Präsident François Hollande müsse bis Ende Jahr „liefern“, sagte Trichet der „NZZ am Sonntag“. Trichet beobachtet derzeit, wie sich die Gespräche zur Flexibilisierung des Arbeitsmarktes bis Ende Jahr entwickeln. Dies ist die Frist, die sich die seit Mai amtierende sozialistische Regierung zur Strukturreform selbst gegeben hat.
„Ich ermutige die Tarifpartner, die derzeit am Verhandeln sind, und die Regierung, so mutig wie möglich zu sein“, sagte Trichet, der die EZB von 2003 bis Ende vergangenen Jahres präsidiert hatte und selbst Franzose ist.
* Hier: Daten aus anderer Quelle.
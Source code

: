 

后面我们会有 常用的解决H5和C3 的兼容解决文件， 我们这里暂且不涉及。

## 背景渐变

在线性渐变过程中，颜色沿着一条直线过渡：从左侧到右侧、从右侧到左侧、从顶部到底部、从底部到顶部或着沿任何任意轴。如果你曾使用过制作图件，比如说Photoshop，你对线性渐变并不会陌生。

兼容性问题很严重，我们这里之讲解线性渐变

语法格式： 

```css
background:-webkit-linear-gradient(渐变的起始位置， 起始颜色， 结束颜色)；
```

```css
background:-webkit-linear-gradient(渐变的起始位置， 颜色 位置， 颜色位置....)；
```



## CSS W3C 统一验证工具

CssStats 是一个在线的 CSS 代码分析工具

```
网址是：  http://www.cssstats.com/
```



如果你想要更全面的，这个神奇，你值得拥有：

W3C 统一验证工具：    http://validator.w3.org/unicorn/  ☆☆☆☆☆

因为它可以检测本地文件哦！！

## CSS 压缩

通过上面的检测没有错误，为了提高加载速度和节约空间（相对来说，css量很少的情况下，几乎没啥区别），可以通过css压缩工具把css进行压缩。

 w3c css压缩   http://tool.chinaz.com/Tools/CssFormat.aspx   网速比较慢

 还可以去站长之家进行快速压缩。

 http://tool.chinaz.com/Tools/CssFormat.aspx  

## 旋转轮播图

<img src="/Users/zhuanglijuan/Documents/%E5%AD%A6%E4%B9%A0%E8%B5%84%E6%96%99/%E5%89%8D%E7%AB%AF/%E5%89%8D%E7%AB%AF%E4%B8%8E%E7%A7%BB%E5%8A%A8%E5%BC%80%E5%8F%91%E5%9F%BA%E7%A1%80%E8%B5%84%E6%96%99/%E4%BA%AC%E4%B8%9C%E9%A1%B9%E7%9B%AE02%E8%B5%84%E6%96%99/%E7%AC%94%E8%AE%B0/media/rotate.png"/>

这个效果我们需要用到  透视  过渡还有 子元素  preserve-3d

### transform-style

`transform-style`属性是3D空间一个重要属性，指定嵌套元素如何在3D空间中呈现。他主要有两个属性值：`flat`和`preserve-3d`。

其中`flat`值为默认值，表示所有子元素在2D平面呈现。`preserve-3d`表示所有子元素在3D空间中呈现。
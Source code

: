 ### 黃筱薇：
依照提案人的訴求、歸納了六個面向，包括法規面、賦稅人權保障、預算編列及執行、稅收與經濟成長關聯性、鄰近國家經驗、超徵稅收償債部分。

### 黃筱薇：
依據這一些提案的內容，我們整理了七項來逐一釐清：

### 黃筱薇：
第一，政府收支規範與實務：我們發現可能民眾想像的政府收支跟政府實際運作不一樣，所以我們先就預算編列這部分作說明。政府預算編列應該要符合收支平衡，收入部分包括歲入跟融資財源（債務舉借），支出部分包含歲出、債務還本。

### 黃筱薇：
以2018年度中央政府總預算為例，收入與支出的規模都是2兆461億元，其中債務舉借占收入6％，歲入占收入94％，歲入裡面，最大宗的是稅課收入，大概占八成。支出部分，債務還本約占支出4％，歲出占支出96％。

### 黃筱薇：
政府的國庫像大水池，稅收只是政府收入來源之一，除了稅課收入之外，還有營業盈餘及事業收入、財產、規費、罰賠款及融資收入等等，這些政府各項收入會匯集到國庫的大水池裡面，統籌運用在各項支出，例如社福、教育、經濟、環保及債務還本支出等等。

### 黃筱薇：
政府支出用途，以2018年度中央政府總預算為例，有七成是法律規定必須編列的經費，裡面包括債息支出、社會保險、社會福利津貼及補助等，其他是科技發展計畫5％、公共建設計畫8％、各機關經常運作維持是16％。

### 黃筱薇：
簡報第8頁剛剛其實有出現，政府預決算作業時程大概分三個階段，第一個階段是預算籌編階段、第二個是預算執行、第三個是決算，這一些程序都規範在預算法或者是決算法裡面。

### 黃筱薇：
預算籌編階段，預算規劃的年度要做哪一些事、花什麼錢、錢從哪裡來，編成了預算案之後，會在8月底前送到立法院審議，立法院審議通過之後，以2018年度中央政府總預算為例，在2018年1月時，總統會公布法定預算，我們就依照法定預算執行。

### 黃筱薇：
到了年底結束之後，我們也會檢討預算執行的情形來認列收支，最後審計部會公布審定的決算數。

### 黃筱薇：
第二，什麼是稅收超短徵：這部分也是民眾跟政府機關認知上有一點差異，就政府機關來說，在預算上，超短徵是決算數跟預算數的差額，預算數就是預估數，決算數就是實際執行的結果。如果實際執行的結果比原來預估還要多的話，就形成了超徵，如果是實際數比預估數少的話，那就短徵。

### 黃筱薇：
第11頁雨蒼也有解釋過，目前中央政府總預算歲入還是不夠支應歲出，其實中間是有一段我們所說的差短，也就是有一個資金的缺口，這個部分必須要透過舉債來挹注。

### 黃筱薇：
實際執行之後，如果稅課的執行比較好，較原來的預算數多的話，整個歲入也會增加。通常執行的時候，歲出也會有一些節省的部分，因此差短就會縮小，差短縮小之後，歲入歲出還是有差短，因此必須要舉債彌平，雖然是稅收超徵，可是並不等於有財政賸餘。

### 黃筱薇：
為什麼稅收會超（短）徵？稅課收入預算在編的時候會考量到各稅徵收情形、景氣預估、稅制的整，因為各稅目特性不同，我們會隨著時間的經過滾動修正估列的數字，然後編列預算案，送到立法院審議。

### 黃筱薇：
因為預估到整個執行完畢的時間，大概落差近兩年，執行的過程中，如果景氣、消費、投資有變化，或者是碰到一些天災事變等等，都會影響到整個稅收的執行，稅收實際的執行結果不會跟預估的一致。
Die Ursachen für die Schwäche Frankreichs sieht er in versäumten Chancen der vergangenen zehn Jahre.
Bei der Einführung des Euro habe das noch von den Folgen der Wiedervereinigung belastete Deutschland ein grösseres Problem bei der Wettbewerbsfähigkeit gehabt als Frankreich, sagte Trichet. Frankreich hingegen habe damals eine Bilanzüberschuss ausgewiesen.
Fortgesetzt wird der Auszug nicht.